Exercise ▸ What is the number of lines in the records below holding the string "Summary"? Reply with it and nothing else.
[[ The input, beginning ]]
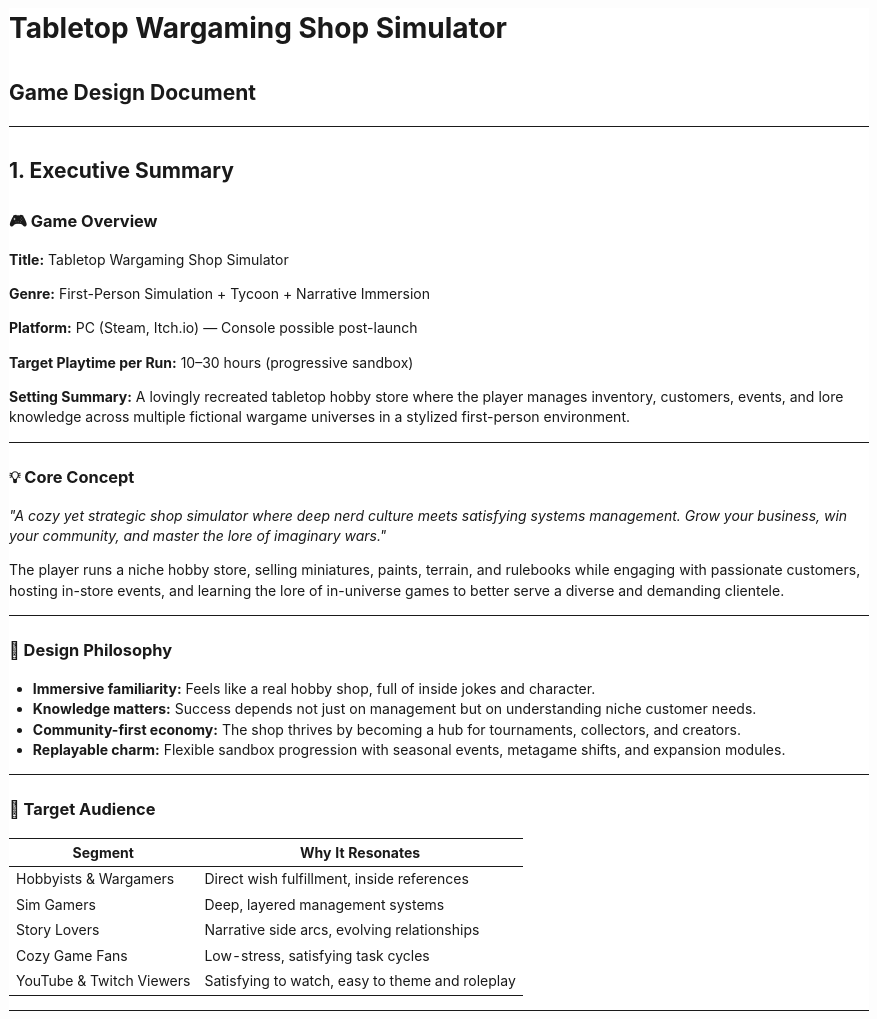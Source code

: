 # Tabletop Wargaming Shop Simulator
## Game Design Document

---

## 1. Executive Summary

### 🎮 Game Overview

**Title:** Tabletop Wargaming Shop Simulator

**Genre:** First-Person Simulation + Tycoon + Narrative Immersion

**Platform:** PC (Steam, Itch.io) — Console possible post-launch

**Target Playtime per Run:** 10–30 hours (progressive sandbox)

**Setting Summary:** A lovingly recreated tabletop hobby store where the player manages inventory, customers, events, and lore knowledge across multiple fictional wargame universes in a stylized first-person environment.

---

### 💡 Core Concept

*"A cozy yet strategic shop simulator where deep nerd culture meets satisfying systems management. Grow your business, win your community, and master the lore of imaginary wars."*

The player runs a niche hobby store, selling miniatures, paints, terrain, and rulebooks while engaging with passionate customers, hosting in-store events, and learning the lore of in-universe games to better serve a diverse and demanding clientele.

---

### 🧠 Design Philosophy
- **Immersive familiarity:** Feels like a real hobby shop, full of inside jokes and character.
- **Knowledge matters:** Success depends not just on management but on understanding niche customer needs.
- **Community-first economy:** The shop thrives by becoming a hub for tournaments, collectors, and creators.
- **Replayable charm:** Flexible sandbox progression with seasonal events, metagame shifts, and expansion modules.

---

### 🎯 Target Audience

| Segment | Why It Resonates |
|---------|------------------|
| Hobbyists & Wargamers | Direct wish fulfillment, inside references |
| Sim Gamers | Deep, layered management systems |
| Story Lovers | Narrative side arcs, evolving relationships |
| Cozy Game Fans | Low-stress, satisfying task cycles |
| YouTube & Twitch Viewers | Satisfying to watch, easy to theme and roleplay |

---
[[ The input, end ]]
[[ The input, beginning ]]
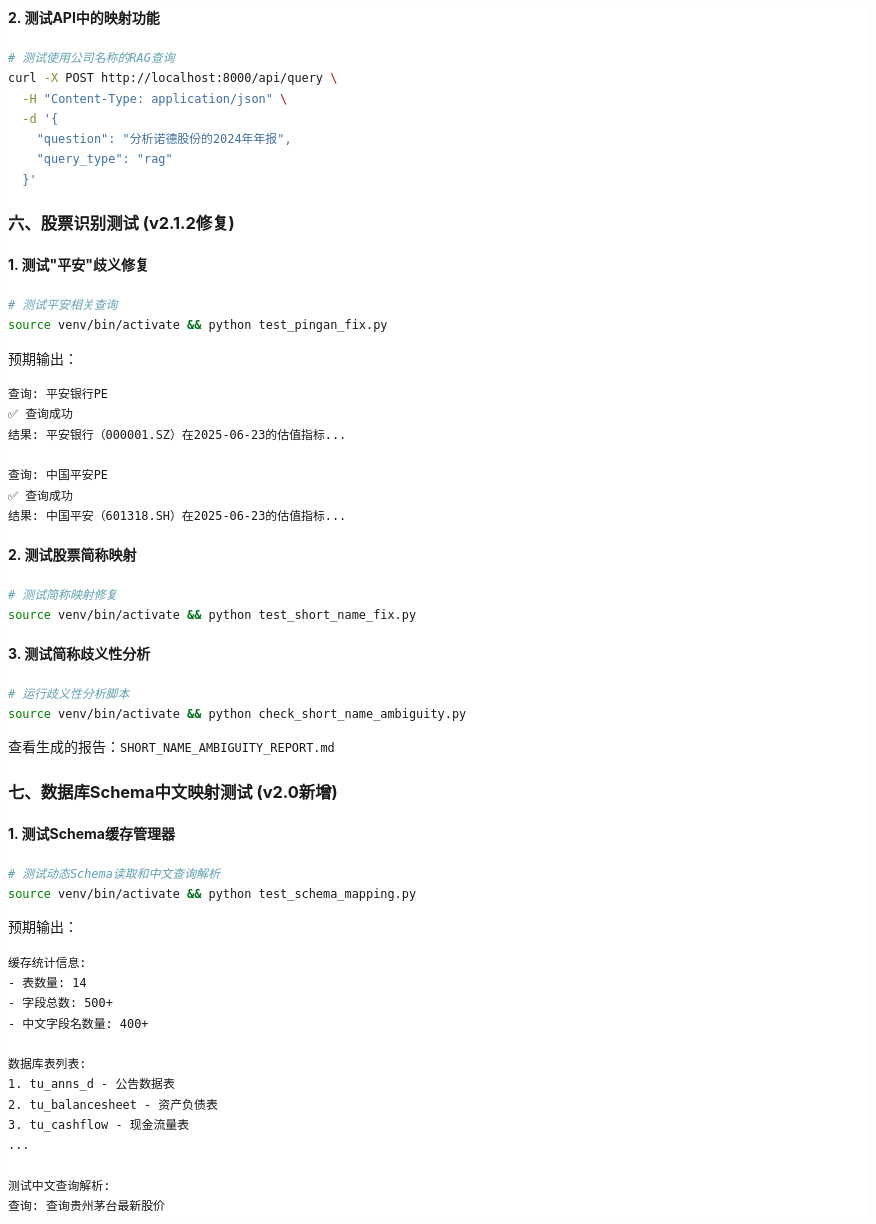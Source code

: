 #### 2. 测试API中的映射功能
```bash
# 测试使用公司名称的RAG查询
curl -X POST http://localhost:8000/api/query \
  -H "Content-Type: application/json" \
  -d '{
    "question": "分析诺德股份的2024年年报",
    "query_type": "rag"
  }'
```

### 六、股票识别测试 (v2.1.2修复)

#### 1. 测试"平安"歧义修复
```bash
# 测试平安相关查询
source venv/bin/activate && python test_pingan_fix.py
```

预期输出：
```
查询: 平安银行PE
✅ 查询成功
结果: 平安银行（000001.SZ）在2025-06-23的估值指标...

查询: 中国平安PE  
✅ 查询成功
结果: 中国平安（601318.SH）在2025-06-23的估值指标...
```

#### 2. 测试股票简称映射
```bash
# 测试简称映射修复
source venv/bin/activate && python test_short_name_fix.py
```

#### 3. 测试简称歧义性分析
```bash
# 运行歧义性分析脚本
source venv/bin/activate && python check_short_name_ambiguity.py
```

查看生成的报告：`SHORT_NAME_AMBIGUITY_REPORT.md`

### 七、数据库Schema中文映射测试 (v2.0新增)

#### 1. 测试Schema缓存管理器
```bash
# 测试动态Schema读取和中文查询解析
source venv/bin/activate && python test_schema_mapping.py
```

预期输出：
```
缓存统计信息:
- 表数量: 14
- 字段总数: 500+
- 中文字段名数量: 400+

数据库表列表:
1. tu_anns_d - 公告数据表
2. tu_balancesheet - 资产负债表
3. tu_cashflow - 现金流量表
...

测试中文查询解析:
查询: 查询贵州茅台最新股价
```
[[ The input, end ]]
Solution below ▸ 2